Representative Results

Scanning electron microscope (SEM) images, optical microscope scans (Figure 9), and atomic force microscopy (AFM) scans (Figure 10) were obtained in order to study the morphological properties of the Mac-Imprint stamps and imprinted Si surfaces. The cross-sectional profile of the imprinted solid Si was compared to that of the used porous Au stamp (Figure 10). Pattern transfer fidelity and porous Si generation during Mac-Imprint were two major criteria to analyze experimental success. The Mac-Imprint was considered successful if the Mac-Imprint stamp pattern was accurately transferred onto the Si and no porous Si is generated during the Mac-Imprint. The results of a suboptimal experiment (i.e., lack of pattern transfer fidelity along with porous Si generation during Mac-Imprint) are presented in Figure 9a (left).

Figure 9
Figure 9: Representative results: (a) Mac-Imprint of solid Si and porous Si with solid Au film (left and middle, respectively) and solid Si with porous Au film (right). (b) Top-down SEM images of porous Au films with different pore volume fraction (top) and corresponding imprinted Si morphology (bottom). (c) SEM images of various patterns produced by Mac-Imprint. This figure is reprinted with permission9,20. Please click here to view a larger version of this figure.

Figure 10
Figure 10: Representative results of solid Si Mac-Imprint with porous Au stamp: (a) AFM scans of porous Au stamp (left) and imprinted solid Si (right) and (b) overlaid cross-sectional profiles of porous Au stamp (blue) and imprinted solid Si (red). This figure is reprinted with permission20. Please click here to view a larger version of this figure.

Supplemental Figure 1
Supplemental Figure 1: Photograph of spin coater control display. Please click here to view a larger version of this figure.

Supplemental Figure 2
Supplemental Figure 2: Magnetron sputter control software screenshots. (a) Evacuation of magnetron sputter chamber. (b) Sputtering control parameters. (c) Ventilation of magnetron sputter chamber. Please click here to view a larger version of this figure.

Supplemental Figure 3
Supplemental Figure 3: Potentiostat control software screenshot. Please click here to view a larger version of this figure.

Supplemental Figure 4
Supplemental Figure 4: Linear motorized stage and load cell control software screenshots. (a) Before Mac-Imprint and (b) during Mac-Imprint. Please click here to view a larger version of this figure.

Supplemental Figure 5
Supplemental Figure 5: Photograph of Mac-Imprint stamp to PTFE rod attachment process. Please click here to view a larger version of this figure.

Discussion

Mac-Imprint stamps and prepatterned Si chips (p-type, [100] orientation, 1-10 Ohm∙cm) were prepared according to sections 1 and 2 of the protocol, respectively. The Mac-Imprint of prepatterned Si chip with stamps containing 3D hierarchical patterns was performed according to section 3 of the protocol (Figure 9). As shown in Figure 9a, different configurations of Mac-Imprint were applied: solid Si with solid Au (left), porous Si with solid Au (middle)9, and solid Si with porous Au (right)20. The diffusion of the reactants was blocked in the first case, leading to nonlocalized etching and partial porosification of the imprinted Si, which correlates with the same issue in the conventional MACE process22,23. However, when the diffusion was enabled through porous networks (either embedded in Si or Au), high pattern transfer fidelity was observed, which leads to the conclusion that Mac-Imprint is a mass transport dependent process. Also, the imprinted Si surface was roughened after imprinting with porous Au (Figure 9a, right).

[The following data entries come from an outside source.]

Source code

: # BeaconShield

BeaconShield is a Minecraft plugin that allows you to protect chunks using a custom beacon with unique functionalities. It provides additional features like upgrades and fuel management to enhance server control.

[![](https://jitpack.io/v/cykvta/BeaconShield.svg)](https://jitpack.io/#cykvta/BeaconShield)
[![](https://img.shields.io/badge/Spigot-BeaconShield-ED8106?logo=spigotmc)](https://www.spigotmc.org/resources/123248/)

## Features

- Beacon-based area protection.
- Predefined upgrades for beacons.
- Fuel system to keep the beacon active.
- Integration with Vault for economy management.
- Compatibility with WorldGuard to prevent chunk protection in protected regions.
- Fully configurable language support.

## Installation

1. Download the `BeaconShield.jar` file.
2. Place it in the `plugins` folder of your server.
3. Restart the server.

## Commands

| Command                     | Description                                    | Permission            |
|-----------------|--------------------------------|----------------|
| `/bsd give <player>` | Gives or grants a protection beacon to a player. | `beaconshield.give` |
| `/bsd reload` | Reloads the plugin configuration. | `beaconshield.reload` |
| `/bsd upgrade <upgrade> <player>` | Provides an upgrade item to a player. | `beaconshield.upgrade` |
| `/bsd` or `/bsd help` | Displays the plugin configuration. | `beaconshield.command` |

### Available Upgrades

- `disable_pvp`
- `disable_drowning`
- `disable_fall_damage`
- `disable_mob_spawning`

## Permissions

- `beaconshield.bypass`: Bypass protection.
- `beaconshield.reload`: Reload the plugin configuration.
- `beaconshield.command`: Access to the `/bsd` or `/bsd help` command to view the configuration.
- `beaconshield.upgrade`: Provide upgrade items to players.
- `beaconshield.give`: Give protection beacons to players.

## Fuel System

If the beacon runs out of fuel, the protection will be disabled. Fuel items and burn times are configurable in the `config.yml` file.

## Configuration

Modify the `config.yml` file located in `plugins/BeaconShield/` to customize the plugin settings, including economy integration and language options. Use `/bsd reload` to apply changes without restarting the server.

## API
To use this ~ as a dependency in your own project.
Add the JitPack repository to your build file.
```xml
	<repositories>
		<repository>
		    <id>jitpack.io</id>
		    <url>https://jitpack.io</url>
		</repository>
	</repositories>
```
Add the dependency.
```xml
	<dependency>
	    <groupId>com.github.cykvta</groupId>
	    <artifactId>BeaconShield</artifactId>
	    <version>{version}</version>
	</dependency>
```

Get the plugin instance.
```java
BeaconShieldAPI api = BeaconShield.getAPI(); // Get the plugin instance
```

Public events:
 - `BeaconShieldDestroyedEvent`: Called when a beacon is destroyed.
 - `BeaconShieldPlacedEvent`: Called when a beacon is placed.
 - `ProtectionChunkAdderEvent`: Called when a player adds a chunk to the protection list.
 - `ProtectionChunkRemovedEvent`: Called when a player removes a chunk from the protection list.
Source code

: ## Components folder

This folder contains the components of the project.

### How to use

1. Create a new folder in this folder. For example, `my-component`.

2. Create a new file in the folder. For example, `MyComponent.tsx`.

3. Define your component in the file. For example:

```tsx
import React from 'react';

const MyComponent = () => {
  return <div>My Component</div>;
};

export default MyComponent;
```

It was proposed that surface roughening originates from the porosity of the porous Au used. In order to test the hypothesis, a series of porous Au layers with various controlled pore volume fractions (PVF) was created according to sections 1.4 and 1.5 of the protocol and subsequently implemented for Mac-Imprint (Figure 9b)20. A direct relation between the stamp's PVF and imprinted Si surface roughness was observed, supporting the hypothesis. Additionally, after Mac-Imprint with low PVF stamps, Si was porosified, which was explained by hindered ES diffusion through undeveloped porous Au structure, resulting in delocalization of the etching front20. Thus, a developed and interconnected porous structure is critical for high pattern transfer fidelity during Mac-Imprint. Moreover, imprinted Si porosification was observed at medium PVF when a porous Au layer already had an interconnected porous network. This can be attributed to the high ratio between Au and Si surface areas and subsequent injection of the excessive holes into Si, which also leads to the etching front delocalization and, as a result, porous Si formation20. This process can be controlled through careful adjustment of the HF and H2O2 ratios in the ES.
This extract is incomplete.